The key to good assessment, Prolman asserted, is purposeful reflection. Prolman's perspectives on the importance of reflection began forming while she studied in India as a Fulbright scholar. While there, she began sensing the contrasts between the hurried curriculums of North American schools and the more thoughtful approaches to education in India. "A meditative, internal spirit that is always thinking but withholding judgment," she said, "is the missing piece in school culture and assessment."
Purposeful reflection is a critical attribute for innovative lesson planning, for meaningful interaction with adults, for increasing student achievement, for effective supervision and evaluation, for good curriculum design, and for assessment with understanding, Prolman maintained. "A lack of reflection is what leads to angry and hostile school systems," she said.
Administrators can promote a reflective school culture, Prolman said, by increasing collegiality. "But collegiality is often confused with congeniality," she explained, "which is a seductive blinder for principals." Congeniality is evidenced by friendly cards, lots of food, and group participation in fun activities like aerobics, yet it has major limitations for really improving schools, Prolman insisted.
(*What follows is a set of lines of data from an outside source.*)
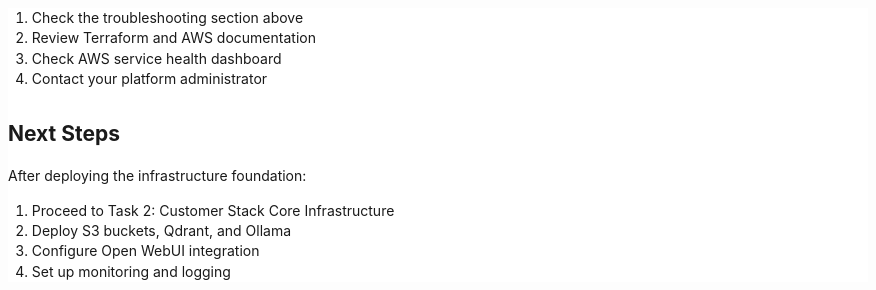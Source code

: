 1. Check the troubleshooting section above
2. Review Terraform and AWS documentation
3. Check AWS service health dashboard
4. Contact your platform administrator

## Next Steps

After deploying the infrastructure foundation:

1. Proceed to Task 2: Customer Stack Core Infrastructure
2. Deploy S3 buckets, Qdrant, and Ollama
3. Configure Open WebUI integration
4. Set up monitoring and logging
By contrast, true collegiality is best evidenced by teachers enjoying serious discussions about teaching and learning.
  • Scheduling time for teachers to plan and design lessons together
  • Implementing peer coaching and peer "pop ins" ("This happens a lot in highly collegial schools.")
  • Holding staff development sessions where teachers can share expertise and insights
  • Encouraging teachers to ask questions and take risks without fear of reprisal
  • Providing appropriate "wait time" when asking questions
  • Developing a repertoire of reflective assessment methods
  • Welcoming problem solving and embracing alternative solutions
  • Asking questions, collecting data, and drawing conclusions that enhance critical thinking
A reflective school culture, Prolman remarked, makes the "thought muscles" stronger for both teachers and students and is directly related to higher achievement.